We provide a single method kotlinx.coroutines.internal.intellij.IntellijCoroutines.currentThreadCoroutineContext. The invariant is that the result of this method is always equal to coroutineContext in suspending environment, and it does not change during the non-suspending execution within the same thread.

Parallelism compensation for CoroutineDispatchers

If runBlocking happens to be invoked on a thread from CoroutineDispatcher, it may cause a thread starvation problem (Kotlin#3983). This happens because runBlocking does not release an associated computational permit while it parks the thread. To fix this, a parallelism compensation mechanism is introduced. Some CoroutineDispatchers (such as Dispatchers.Default, Dispatchers.IO and others) support ParallelismCompensation, meaning that these dispatchers can be notified that they should increase parallelism and parallelism limit, or they should decrease it. It is important that these are only requests and dispatchers are in full control on how and when they need to adjust the effective parallelism. It also means that the instantaneous parallelism may exceed the current allowed parallelism limit for the given dispatcher.

runBlockingWithParallelismCompensation (further abbreviated as rBWPC) is introduced as a counterpart of runBlocking with the following behavioral change. When rBWPC decides to park a CoroutineDispatcher thread, it first increases the allowed parallelism limit of the CoroutineDispatcher. After the thread unparks, rBWPC notifies the dispatcher that the parallelism limit should be lowered back. A separate function is introduced because parallelism compensation is now always a desirable behavior.

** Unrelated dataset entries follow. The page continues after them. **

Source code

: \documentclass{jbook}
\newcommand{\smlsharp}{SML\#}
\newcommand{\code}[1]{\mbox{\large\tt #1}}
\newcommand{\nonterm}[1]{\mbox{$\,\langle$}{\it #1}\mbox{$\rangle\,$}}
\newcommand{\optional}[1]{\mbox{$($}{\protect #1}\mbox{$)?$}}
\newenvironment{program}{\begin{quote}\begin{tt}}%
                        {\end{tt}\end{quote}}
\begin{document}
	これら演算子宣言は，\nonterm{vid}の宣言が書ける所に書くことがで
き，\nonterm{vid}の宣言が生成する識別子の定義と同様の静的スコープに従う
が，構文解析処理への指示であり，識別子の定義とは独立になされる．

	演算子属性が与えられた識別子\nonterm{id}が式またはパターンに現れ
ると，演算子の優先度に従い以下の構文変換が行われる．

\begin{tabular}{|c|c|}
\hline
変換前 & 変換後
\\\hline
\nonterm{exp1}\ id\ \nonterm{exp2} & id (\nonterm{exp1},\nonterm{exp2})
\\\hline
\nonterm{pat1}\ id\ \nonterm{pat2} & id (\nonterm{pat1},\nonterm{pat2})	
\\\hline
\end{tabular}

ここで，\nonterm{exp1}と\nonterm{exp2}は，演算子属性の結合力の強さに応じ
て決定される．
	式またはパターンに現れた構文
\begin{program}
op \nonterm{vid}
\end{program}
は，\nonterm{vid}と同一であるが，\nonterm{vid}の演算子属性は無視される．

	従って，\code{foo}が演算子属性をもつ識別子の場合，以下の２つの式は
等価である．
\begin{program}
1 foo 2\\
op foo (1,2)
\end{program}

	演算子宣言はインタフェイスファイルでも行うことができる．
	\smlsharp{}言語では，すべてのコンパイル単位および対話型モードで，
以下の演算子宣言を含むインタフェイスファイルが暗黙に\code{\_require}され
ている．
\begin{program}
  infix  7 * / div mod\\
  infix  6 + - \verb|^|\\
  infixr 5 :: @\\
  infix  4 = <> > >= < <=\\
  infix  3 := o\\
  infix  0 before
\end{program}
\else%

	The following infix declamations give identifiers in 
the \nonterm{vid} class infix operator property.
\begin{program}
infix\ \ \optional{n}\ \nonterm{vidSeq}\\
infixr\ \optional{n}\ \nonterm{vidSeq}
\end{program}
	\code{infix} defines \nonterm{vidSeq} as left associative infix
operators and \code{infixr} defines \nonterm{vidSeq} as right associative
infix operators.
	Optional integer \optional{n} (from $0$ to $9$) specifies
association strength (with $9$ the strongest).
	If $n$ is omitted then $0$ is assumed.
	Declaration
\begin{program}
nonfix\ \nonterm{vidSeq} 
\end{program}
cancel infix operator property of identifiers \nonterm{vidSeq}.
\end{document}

It is easy to see that this behavior cannot be general for CoroutineDispatchers, at least because it breaks the contract of LimitedDispatcher (one that can be acquired via .limitedParallelism). It means that parallelism compensation cannot work for LimitedDispatcher, so runBlockingWithParallelismCompensation can still cause starvation issues there, but it seems rather expected.

Parallelism compensation support is internal and is implemented for Dispatchers.Default and Dispatchers.IO. To acquire an analogue of limitedParallelism dispatcher which supports parallelism compensation, use IntellijCoroutines.softLimitedParallelism. Be advised that not every .limitedParallelism call can be substituted with .softLimitedParallelism, e.g., .limitedParallelism(1) may be used as a synchronization manager and in this case exceeding the parallelism limit would eliminate this (likely expected) side effect.

API

• runBlockingWithParallelismCompensation - an analogue of runBlocking which also compensates parallelism of the associated coroutine dispatcher when it decides to park the thread
• CoroutineDispatcher.softLimitedParallelism – an analogue of .limitedParallelism which supports parallelism compensation

Asynchronous stack traces for flows in the IDEA debugger

The agent needs three entities to establish a proper asynchronous stack traces connection:

• a capture point — method that indicates the stack trace that precedes the current stack trace;
• an insertion point — method within the current stack trace;
• a key — an object that is present in both points and is unique enough to bridge two stack traces properly.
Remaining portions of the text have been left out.